La rete dei mille si mobilita

La galassia del Forum italiano dei Movimenti per l'acqua

di Redazione

L’ultima in ordine alfabetico si chiama Yaku. Nella lingua dei quechua, uno dei popoli più antichi dell’America Latina, significa acqua. Si definisce una non-associazione e fa parte, insieme alla prima in elenco, l’Abruzzo social forum, del Comitato promotore del Forum italiano dei Movimenti per l’acqua, l’arcipelago delle reti nazionali e territoriali del terzo settore che si oppone alla privatizzazione dell’acqua. Più di mille fra organizzazioni unite da uno slogan: l’acqua è un diritto, non una merce. Onlus, diocesi, associazioni studentesche, Camere del lavoro, comitati cittadini ma anche Comuni, Province e Comunità montane che non intendono, per dirla con le parole della campagna nazionale «Salva l’acqua», consegnare «alle regole del mercato e del profitto la gestione di un diritto umano universale».
Dal 2006, anno in cui si è costituito a Roma, il Forum ha promosso numerose manifestazioni di sensibilizzazione e raccolto nel 2007 più di 400mila firme per un’iniziativa popolare di legge sulla ripubblicizzazione dei servizi idrici che, al momento, però giace in Parlamento. L’obiettivo, ora, è bissare il successo ottenuto durante il governo Prodi con lo stop al decreto Lanzillotta sulla liberalizzazione dei servizi pubblici locali e l’introduzione della moratoria sugli affidamenti ai privati fino al primo dicembre 2008. Per questo il Forum ha lanciato un appello ai parlamentari perché ritirino il decreto 135/2009 varato quest’estate dal governo Berlusconi e agli eletti nei Consigli comunali perché inseriscano negli statuti comunali il riconoscimento dell’acqua come bene comune e la dichiarazione che il servizio idrico è privo di rilevanza economica.
«Siamo allarmati», commenta Paolo Carsetti della segreteria del Forum, «perché abbiamo le prove di cosa significhi l’ingresso dei privati.
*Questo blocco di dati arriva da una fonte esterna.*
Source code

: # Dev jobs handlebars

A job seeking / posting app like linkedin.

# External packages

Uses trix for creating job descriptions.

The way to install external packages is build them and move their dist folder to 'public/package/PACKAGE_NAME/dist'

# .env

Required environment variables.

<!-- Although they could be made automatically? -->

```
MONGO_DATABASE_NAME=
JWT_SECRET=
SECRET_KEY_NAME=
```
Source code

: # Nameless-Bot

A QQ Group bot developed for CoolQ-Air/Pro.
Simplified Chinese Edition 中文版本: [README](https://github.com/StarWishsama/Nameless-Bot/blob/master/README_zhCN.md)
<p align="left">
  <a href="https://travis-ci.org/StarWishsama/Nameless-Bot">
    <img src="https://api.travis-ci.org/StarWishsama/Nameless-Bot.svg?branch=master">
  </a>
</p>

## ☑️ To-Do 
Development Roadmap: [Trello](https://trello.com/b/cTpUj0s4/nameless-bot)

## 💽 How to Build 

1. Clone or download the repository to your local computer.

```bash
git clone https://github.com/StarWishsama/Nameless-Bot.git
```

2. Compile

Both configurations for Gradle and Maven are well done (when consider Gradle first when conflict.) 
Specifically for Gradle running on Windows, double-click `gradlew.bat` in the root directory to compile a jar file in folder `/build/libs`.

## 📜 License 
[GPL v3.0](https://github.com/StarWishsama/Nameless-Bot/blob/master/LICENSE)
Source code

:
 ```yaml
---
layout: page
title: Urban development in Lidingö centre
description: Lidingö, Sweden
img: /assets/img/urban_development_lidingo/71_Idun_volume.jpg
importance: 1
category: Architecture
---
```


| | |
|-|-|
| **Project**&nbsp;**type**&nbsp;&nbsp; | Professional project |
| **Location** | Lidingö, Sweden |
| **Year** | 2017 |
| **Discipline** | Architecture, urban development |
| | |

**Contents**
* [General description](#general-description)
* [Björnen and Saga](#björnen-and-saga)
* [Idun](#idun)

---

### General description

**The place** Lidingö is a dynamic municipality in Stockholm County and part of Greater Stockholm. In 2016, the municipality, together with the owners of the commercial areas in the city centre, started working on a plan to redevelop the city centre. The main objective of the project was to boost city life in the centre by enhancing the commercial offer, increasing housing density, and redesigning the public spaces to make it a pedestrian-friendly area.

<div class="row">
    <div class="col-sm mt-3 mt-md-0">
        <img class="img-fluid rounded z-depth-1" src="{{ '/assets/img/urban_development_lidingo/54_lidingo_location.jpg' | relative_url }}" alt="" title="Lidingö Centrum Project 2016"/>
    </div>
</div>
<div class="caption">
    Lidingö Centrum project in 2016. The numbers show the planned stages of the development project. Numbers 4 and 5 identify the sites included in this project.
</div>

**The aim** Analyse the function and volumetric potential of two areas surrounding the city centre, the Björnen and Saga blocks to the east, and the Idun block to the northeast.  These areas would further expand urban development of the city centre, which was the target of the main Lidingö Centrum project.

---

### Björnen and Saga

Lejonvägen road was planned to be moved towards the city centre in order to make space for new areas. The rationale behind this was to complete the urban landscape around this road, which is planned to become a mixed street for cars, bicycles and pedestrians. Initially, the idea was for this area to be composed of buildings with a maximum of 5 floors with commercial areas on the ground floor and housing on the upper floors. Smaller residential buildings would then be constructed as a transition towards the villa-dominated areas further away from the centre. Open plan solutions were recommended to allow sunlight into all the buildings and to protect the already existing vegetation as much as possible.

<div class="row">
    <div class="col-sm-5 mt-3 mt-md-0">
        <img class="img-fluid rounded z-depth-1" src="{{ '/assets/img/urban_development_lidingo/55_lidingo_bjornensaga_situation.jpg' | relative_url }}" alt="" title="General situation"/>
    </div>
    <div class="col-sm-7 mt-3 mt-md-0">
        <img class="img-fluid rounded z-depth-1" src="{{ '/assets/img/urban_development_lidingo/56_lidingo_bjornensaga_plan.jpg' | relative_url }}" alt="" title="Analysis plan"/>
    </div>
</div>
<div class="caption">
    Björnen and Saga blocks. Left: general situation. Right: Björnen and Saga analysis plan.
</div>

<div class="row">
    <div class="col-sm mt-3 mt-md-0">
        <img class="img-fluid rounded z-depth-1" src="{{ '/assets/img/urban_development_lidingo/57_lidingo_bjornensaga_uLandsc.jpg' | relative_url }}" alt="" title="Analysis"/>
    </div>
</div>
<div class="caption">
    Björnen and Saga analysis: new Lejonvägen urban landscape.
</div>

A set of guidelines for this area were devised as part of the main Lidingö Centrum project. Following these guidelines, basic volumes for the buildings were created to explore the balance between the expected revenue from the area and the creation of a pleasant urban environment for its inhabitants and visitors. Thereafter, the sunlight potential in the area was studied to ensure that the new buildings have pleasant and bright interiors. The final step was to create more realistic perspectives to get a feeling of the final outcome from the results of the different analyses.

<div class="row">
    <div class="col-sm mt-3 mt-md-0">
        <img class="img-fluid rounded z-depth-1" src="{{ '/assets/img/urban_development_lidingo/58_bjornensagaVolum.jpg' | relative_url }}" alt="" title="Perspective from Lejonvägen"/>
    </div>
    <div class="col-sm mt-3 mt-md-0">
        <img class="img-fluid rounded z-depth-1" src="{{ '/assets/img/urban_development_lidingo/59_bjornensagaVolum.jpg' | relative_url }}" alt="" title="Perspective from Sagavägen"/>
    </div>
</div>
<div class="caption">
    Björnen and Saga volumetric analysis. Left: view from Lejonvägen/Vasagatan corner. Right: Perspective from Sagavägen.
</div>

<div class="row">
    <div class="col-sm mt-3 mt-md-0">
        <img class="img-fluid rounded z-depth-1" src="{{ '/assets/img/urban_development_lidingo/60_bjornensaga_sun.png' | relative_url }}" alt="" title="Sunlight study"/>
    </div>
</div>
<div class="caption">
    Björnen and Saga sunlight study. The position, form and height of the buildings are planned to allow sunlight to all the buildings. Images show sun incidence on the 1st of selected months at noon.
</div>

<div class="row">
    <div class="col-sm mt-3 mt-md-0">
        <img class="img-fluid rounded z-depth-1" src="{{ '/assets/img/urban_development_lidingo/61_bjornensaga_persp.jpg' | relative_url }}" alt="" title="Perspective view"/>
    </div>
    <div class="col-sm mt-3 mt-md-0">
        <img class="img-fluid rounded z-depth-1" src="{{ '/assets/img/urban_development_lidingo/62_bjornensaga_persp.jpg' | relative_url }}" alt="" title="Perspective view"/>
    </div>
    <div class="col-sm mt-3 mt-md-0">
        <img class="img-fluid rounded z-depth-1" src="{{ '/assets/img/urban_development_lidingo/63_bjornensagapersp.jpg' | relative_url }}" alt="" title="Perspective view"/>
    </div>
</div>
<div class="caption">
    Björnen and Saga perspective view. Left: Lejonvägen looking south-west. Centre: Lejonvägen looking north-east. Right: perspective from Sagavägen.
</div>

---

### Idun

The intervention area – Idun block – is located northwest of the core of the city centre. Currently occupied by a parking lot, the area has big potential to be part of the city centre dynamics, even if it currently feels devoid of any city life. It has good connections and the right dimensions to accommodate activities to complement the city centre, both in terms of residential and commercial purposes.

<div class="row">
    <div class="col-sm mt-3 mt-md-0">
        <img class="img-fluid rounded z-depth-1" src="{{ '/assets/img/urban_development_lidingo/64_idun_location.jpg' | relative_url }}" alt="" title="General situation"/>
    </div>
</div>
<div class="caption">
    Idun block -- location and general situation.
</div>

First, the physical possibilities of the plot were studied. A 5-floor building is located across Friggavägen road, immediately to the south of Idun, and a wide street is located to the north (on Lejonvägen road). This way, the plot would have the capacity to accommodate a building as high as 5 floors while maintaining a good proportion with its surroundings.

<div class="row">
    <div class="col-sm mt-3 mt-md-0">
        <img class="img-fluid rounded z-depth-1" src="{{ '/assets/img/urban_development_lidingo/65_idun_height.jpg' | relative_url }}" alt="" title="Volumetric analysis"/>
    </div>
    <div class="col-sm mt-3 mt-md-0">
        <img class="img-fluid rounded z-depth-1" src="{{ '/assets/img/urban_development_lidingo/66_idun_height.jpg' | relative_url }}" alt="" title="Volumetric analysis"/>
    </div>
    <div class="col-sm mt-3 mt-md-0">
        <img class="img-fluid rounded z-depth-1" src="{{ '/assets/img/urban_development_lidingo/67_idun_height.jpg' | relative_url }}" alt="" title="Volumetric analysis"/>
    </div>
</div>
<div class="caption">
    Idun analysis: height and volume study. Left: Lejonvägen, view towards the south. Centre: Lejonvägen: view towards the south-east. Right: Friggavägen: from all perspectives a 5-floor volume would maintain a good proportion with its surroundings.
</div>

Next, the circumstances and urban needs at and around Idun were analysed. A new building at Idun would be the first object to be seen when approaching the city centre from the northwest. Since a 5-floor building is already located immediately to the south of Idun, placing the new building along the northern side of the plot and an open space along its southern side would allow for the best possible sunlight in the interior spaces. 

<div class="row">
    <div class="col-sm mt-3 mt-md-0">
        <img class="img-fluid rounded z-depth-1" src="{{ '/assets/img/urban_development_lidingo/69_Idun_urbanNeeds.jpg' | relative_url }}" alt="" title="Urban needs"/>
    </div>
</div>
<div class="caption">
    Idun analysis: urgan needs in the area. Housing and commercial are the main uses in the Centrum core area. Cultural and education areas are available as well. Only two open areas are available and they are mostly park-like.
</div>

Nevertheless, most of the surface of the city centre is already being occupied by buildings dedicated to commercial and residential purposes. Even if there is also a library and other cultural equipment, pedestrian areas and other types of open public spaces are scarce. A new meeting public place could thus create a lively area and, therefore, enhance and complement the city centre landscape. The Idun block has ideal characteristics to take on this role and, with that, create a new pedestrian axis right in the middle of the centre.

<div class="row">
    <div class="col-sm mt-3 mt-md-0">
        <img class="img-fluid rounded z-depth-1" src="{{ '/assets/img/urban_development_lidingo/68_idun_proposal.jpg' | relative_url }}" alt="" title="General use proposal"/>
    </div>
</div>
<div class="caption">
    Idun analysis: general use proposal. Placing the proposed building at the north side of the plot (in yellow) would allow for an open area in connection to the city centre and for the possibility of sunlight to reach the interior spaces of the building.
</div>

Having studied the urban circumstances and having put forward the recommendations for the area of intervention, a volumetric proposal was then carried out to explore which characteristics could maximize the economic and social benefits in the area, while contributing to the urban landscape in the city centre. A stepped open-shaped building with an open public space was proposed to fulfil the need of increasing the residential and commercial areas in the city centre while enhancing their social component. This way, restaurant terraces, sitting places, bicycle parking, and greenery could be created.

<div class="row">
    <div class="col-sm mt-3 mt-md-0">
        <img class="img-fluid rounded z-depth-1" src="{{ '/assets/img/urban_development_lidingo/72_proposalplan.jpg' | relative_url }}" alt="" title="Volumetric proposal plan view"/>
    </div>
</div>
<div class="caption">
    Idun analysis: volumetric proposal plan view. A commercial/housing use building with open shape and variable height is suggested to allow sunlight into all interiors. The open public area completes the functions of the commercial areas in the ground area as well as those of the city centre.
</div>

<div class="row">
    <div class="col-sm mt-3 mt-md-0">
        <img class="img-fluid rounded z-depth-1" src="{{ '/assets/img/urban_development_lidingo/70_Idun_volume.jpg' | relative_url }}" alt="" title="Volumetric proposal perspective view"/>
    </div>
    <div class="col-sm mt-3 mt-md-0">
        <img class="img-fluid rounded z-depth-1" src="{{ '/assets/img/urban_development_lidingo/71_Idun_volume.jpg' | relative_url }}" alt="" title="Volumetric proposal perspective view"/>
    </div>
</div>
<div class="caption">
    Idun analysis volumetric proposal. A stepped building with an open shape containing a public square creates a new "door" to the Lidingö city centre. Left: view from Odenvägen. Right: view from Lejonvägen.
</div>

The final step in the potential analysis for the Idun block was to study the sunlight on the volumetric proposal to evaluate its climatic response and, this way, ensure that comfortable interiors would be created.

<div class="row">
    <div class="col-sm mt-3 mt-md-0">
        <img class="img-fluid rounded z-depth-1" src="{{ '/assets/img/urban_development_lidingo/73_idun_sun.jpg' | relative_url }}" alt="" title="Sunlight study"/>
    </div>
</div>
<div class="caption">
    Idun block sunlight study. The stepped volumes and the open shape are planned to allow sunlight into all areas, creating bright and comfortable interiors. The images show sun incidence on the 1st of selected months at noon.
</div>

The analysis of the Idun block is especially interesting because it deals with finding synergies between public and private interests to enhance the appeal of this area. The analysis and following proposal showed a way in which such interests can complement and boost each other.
Le prime esperienze maturate in Italia dimostrano che ha prodotto l’innalzamento delle tariffe e l’aumento del consumo di risorse idriche». Né sono state ridotte le perdite degli acquedotti. «Quanti sostenevano che i privati avrebbero portato capitali freschi», taglia corto Carsetti, «sono stati smentiti. Gli investimenti si sono addirittura ridotti, passando dai 2 miliardi all’anno del periodo precedente l’apertura ai privati ai 700 milioni attuali». Il punto, prosegue l’esponente del Forum, è che non c’è da fidarsi neanche delle società miste pubblico-privato. «Laddove il pubblico è al 51%, come in alcune società toscane, i soci privati di fatto la fanno da padroni».